“According to the research published by Hackmosphere, the technique works by avoiding the conventional execution path where applications call Windows API functions through libraries like kernel32.dll, which then forwards requests to ntdll.dll before making the actual system call to the kernel.”
Additional Information:
https://www.hackmosphere.fr/bypass-windows-defender-antivirus-2025-part-1/
https://www.hackmosphere.fr/bypass-windows-defender-antivirus-2025-part-2/
That Vitus must be pretty bad.
Thanks! Fixed!
They also suggest organizations deploy additional security layers beyond Windows Defender, particularly solutions that can monitor behavior at the kernel level.
Anything like this for the typical home user?
Sure, bring back Crowdstrike, that went well…

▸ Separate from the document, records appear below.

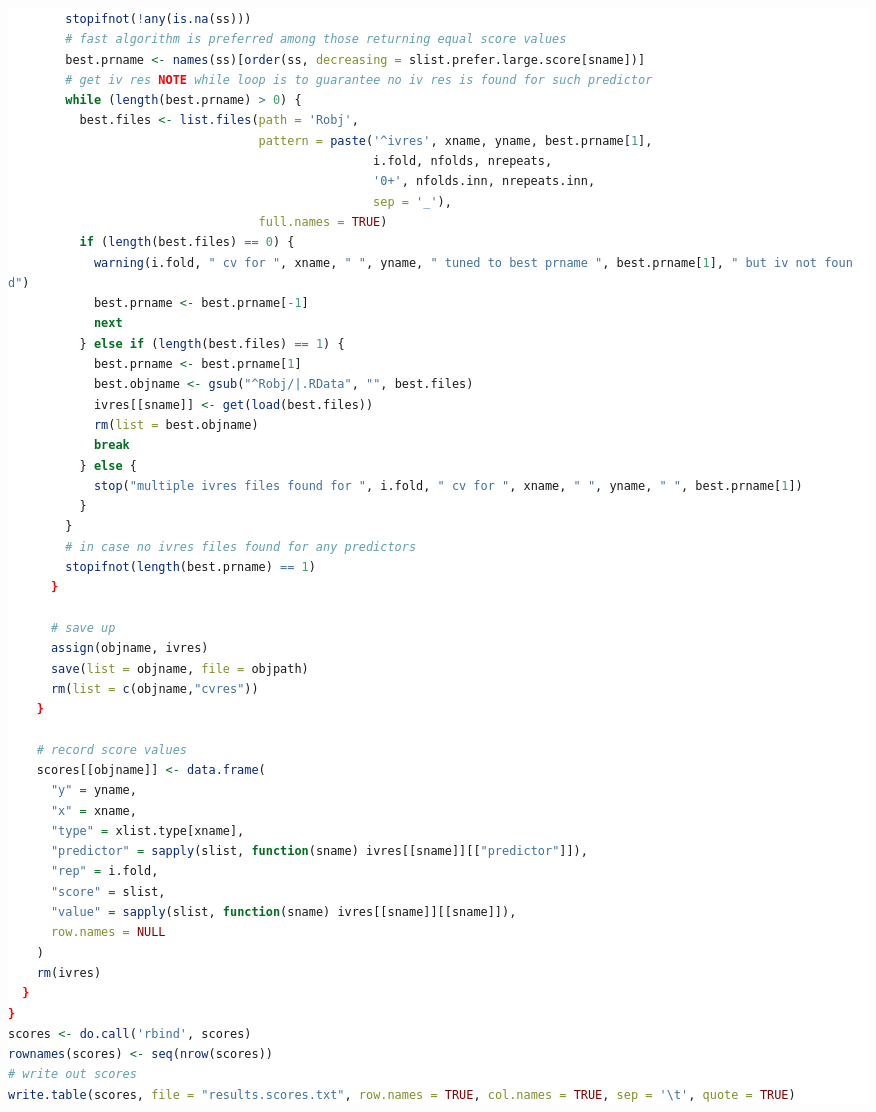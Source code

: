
 ``` r
        stopifnot(!any(is.na(ss)))
        # fast algorithm is preferred among those returning equal score values
        best.prname <- names(ss)[order(ss, decreasing = slist.prefer.large.score[sname])]
        # get iv res NOTE while loop is to guarantee no iv res is found for such predictor
        while (length(best.prname) > 0) {
          best.files <- list.files(path = 'Robj', 
                                   pattern = paste('^ivres', xname, yname, best.prname[1], 
                                                   i.fold, nfolds, nrepeats, 
                                                   '0+', nfolds.inn, nrepeats.inn, 
                                                   sep = '_'), 
                                   full.names = TRUE)
          if (length(best.files) == 0) {
            warning(i.fold, " cv for ", xname, " ", yname, " tuned to best prname ", best.prname[1], " but iv not found")
            best.prname <- best.prname[-1]
            next
          } else if (length(best.files) == 1) {
            best.prname <- best.prname[1]
            best.objname <- gsub("^Robj/|.RData", "", best.files)
            ivres[[sname]] <- get(load(best.files))
            rm(list = best.objname)
            break
          } else {
            stop("multiple ivres files found for ", i.fold, " cv for ", xname, " ", yname, " ", best.prname[1])
          }
        }
        # in case no ivres files found for any predictors
        stopifnot(length(best.prname) == 1)
      }
      
      # save up
      assign(objname, ivres)
      save(list = objname, file = objpath)
      rm(list = c(objname,"cvres"))
    }
    
    # record score values
    scores[[objname]] <- data.frame(
      "y" = yname, 
      "x" = xname, 
      "type" = xlist.type[xname], 
      "predictor" = sapply(slist, function(sname) ivres[[sname]][["predictor"]]), 
      "rep" = i.fold, 
      "score" = slist, 
      "value" = sapply(slist, function(sname) ivres[[sname]][[sname]]), 
      row.names = NULL
    )
    rm(ivres)
  }
}
scores <- do.call('rbind', scores)
rownames(scores) <- seq(nrow(scores))
# write out scores
write.table(scores, file = "results.scores.txt", row.names = TRUE, col.names = TRUE, sep = '\t', quote = TRUE)
```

Btw I wasn’t aware XOR was encrytion…
XOR cleartext once with a key you get ciphertext. XOR the ciphertext with the same key you get the original cleartext. At its core this is the way the old DES cipher works.
A bit of useful trivia: If you XOR any number with itself, you get all zeros. You can see this in practice when an assembly programmer XOR’s a register with itself to clear it out.
That’s how it was done in the old days to save a few cycles in Z80 assembly. XOR A instead of LD A, 0.
I use that daily in my accelerator work.
Once you learn the trick, you just use it naturally.
Apple had this undocumented function for screenshotting back on iOS 3.1, and kind of let you use it while waiting for better frameworks in iOS 4.0
At some point they started rejecting your app automatically if they found the symbol for that function in your app. I didn’t want to leave my 3.1 users in the dust for no reason, so I did the same trick to obfuscate the symbol name before dynamically linking it in.
It worked right up until they stopped supporting iOS 3.1 completely.
an x86 assembly programmer
Ftfy. not all CPUs have an xor register with itself instruction.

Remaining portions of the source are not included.